Ann wasn’t expecting much. Probably amateur pieces of the sort she was so afraid to make. As Titi opened the door and lit a lamp, she put on a prepared face that quickly failed her.
The walls were covered with canvases. Along the baseboard, stretcher-barred canvases were stacked a dozen deep. If one pictured the color-saturated pictures of Gauguin, these were their opposite. Whereas Gauguin had given an exoticized view of his subjects, these paintings were from behind those subjects’ eyes — depictions of ordinary village people going about their lives. The originality was in turning the exotic into the mundane. The color was spare, bleached out, as if one was squinting at the scene in noontime sun. The line work was blunt, forceful, almost Japanese in its suggestiveness.

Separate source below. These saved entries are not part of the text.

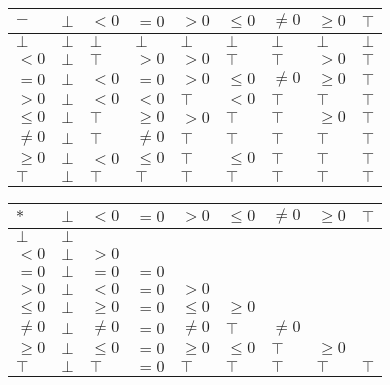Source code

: \documentclass{article}
\begin{document}
    \begin{table}[]
        \begin{tabular}{|l|l|l|l|l|l|l|l|l|}
        \hline
        $-$     & $\bot$ & $<0$   & $=0$    & $>0$   & $\le 0$ & $\ne 0$ & $\ge 0$ & $\top$ \\ \hline
        $\bot$  & $\bot$ & $\bot$ & $\bot$  & $\bot$ & $\bot$  & $\bot$  & $\bot$  & $\bot$ \\ \hline
        $<0$    & $\bot$ & $\top$ & $>0$    & $>0$   & $\top$  & $\top$  & $>0$    & $\top$ \\ \hline
        $=0$    & $\bot$ & $<0$   & $=0$    & $>0$   & $\le 0$ & $\ne 0$ & $\ge 0$ & $\top$ \\ \hline
        $>0$    & $\bot$ & $<0$   & $<0$    & $\top$ & $<0$    & $\top$  & $\top$  & $\top$ \\ \hline
        $\le 0$ & $\bot$ & $\top$ & $\ge 0$ & $>0$   & $\top$  & $\top$  & $\ge 0$ & $\top$ \\ \hline
        $\ne 0$ & $\bot$ & $\top$ & $\ne 0$ & $\top$ & $\top$  & $\top$  & $\top$  & $\top$ \\ \hline
        $\ge 0$ & $\bot$ & $<0$   & $\le 0$ & $\top$ & $\le 0$ & $\top$  & $\top$  & $\top$ \\ \hline
        $\top$  & $\bot$ & $\top$ & $\top$  & $\top$ & $\top$  & $\top$  & $\top$  & $\top$ \\ \hline
        \end{tabular}
        \end{table}


        \begin{table}[]
            \begin{tabular}{|l|l|l|l|l|l|l|l|l|}
            \hline
            $*$     & $\bot$ & $<0$    & $=0$ & $>0$    & $\le 0$ & $\ne 0$ & $\ge 0$ & $\top$ \\ \hline
            $\bot$  & $\bot$ &         &      &         &         &         &         &        \\ \hline
            $<0$    & $\bot$ & $>0$    &      &         &         &         &         &        \\ \hline
            $=0$    & $\bot$ & $=0$    & $=0$ &         &         &         &         &        \\ \hline
            $>0$    & $\bot$ & $<0$    & $=0$ & $>0$    &         &         &         &        \\ \hline
            $\le 0$ & $\bot$ & $\ge 0$ & $=0$ & $\le 0$ & $\ge 0$ &         &         &        \\ \hline
            $\ne 0$ & $\bot$ & $\ne 0$ & $=0$ & $\ne 0$ & $\top$  & $\ne 0$ &         &        \\ \hline
            $\ge 0$ & $\bot$ & $\le 0$ & $=0$ & $\ge 0$ & $\le 0$ & $\top$  & $\ge 0$ &        \\ \hline
            $\top$  & $\bot$ & $\top$  & $=0$ & $\top$  & $\top$  & $\top$  & $\top$  & $\top$ \\ \hline
            \end{tabular}
            \end{table}
\end{document}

Ann felt a drag in her limbs. These were the real thing, and her recognition of raw genius in another confirmed that she would rather appreciate art than make it. That had been the nagging doubt back in Los Angeles, the antipathy for Flask’s dilettantish efforts, the apathy since she had been there. Surprisingly, the realization came as a relief. So this was the source of rancor between Loren and Cooked. They were master and pupil, and Loren’s artistic legacy would extinguish with his only student squandering his talent. What did revolution matter compared with art?
“Why doesn’t he sell these?”
Titi shook her head. “He says it would be no different from selling trinkets to tourists.”
“How else will people know about him?”
How could fame not matter? The whole idea of throwing away such talent outraged Ann. It also made her realize that she was as guilty of commodifying as Wende and Dex. She, after all, had been the one with the idea of renaming the website.
“We want to give you this.”
It was a small oil painting: mostly white sky, tan beach, a yellowish-green palm tree with a bronzed man resting beneath it. Loren. It was stunning.
“I don’t know what to say.”
Titi blew out the lamp. “Thank you, I guess.”
“Did you ever want to be anything, Titi?”
Titi closed the door, shrugged. “Happy.”
* * *
Ann went down to the beach to be alone for a few minutes. The alone part was necessary, but so was the idea of someone eventually coming to look for her, and not a search-and-rescue team; it had to be a person who understood her enough to know why she had gone off in the first place. There was a hollowness in her stomach at the thought that the person she most needed to talk to at that moment was Loren. Like a punch to the gut, the obvious: no matter how long she sat there, he was not coming back.
In her old life, she had loved attending art retrospectives. There was a richness in being able to view an artist’s oeuvre in a single show, from the newborn mewling of debut works to the death rattle of late ones. One could grasp what was usually ungraspable during the artist’s evolution. Perhaps Lilou was right to try to resurrect Loren’s name and save him from the oblivion that otherwise would consume his work. Even as Ann thought it, though, she knew Loren would find the whole thing hopelessly bourgeois. Perhaps he wouldn’t care that Cooked chose not to paint. Maybe the island, maybe they were his retrospective.